What this task involves -> Your task is to repeat the entries below exactly and to leave their images out.

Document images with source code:
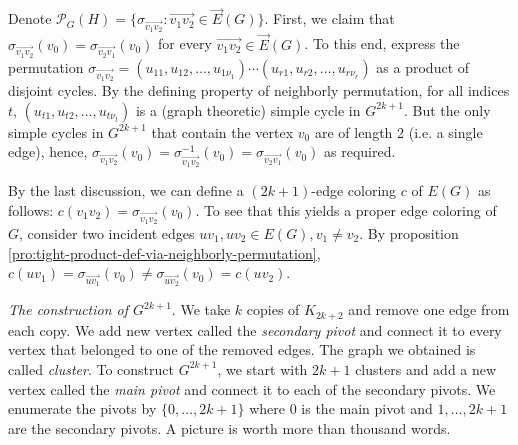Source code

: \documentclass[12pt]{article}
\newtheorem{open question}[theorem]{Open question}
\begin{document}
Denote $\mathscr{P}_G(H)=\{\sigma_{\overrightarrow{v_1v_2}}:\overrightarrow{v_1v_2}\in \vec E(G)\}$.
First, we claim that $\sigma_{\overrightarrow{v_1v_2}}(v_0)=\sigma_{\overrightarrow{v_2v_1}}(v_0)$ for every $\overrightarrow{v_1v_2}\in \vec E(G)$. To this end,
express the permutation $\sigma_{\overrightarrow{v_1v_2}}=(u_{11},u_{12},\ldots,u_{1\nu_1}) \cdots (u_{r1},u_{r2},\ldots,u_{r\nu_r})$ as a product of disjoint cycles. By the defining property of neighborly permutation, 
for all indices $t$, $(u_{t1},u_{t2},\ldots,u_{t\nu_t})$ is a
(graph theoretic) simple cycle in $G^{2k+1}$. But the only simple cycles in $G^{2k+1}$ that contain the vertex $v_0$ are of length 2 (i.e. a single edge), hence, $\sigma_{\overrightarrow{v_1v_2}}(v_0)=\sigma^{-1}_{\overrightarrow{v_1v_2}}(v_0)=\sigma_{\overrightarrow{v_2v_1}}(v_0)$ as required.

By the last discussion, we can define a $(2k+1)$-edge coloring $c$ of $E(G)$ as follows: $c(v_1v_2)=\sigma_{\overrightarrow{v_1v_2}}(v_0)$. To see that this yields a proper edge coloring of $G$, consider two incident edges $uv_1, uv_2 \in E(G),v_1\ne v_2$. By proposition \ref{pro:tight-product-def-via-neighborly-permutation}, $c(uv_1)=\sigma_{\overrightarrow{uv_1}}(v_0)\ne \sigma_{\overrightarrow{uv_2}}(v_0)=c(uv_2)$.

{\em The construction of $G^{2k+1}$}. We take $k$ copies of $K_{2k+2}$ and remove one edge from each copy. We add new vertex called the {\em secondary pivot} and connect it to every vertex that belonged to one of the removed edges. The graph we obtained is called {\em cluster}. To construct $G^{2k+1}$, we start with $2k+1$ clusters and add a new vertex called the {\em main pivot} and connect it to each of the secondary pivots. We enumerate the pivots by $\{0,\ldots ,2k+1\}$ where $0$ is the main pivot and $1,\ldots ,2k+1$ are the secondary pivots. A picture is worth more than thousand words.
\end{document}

Exercise result ->
Source code

: \documentclass[12pt]{article}
\newtheorem{open question}[theorem]{Open question}
\begin{document}
Denote $\mathscr{P}_G(H)=\{\sigma_{\overrightarrow{v_1v_2}}:\overrightarrow{v_1v_2}\in \vec E(G)\}$.
First, we claim that $\sigma_{\overrightarrow{v_1v_2}}(v_0)=\sigma_{\overrightarrow{v_2v_1}}(v_0)$ for every $\overrightarrow{v_1v_2}\in \vec E(G)$. To this end,
express the permutation $\sigma_{\overrightarrow{v_1v_2}}=(u_{11},u_{12},\ldots,u_{1\nu_1}) \cdots (u_{r1},u_{r2},\ldots,u_{r\nu_r})$ as a product of disjoint cycles. By the defining property of neighborly permutation, 
for all indices $t$, $(u_{t1},u_{t2},\ldots,u_{t\nu_t})$ is a
(graph theoretic) simple cycle in $G^{2k+1}$. But the only simple cycles in $G^{2k+1}$ that contain the vertex $v_0$ are of length 2 (i.e. a single edge), hence, $\sigma_{\overrightarrow{v_1v_2}}(v_0)=\sigma^{-1}_{\overrightarrow{v_1v_2}}(v_0)=\sigma_{\overrightarrow{v_2v_1}}(v_0)$ as required.

By the last discussion, we can define a $(2k+1)$-edge coloring $c$ of $E(G)$ as follows: $c(v_1v_2)=\sigma_{\overrightarrow{v_1v_2}}(v_0)$. To see that this yields a proper edge coloring of $G$, consider two incident edges $uv_1, uv_2 \in E(G),v_1\ne v_2$. By proposition \ref{pro:tight-product-def-via-neighborly-permutation}, $c(uv_1)=\sigma_{\overrightarrow{uv_1}}(v_0)\ne \sigma_{\overrightarrow{uv_2}}(v_0)=c(uv_2)$.

{\em The construction of $G^{2k+1}$}. We take $k$ copies of $K_{2k+2}$ and remove one edge from each copy. We add new vertex called the {\em secondary pivot} and connect it to every vertex that belonged to one of the removed edges. The graph we obtained is called {\em cluster}. To construct $G^{2k+1}$, we start with $2k+1$ clusters and add a new vertex called the {\em main pivot} and connect it to each of the secondary pivots. We enumerate the pivots by $\{0,\ldots ,2k+1\}$ where $0$ is the main pivot and $1,\ldots ,2k+1$ are the secondary pivots. A picture is worth more than thousand words.
\end{document}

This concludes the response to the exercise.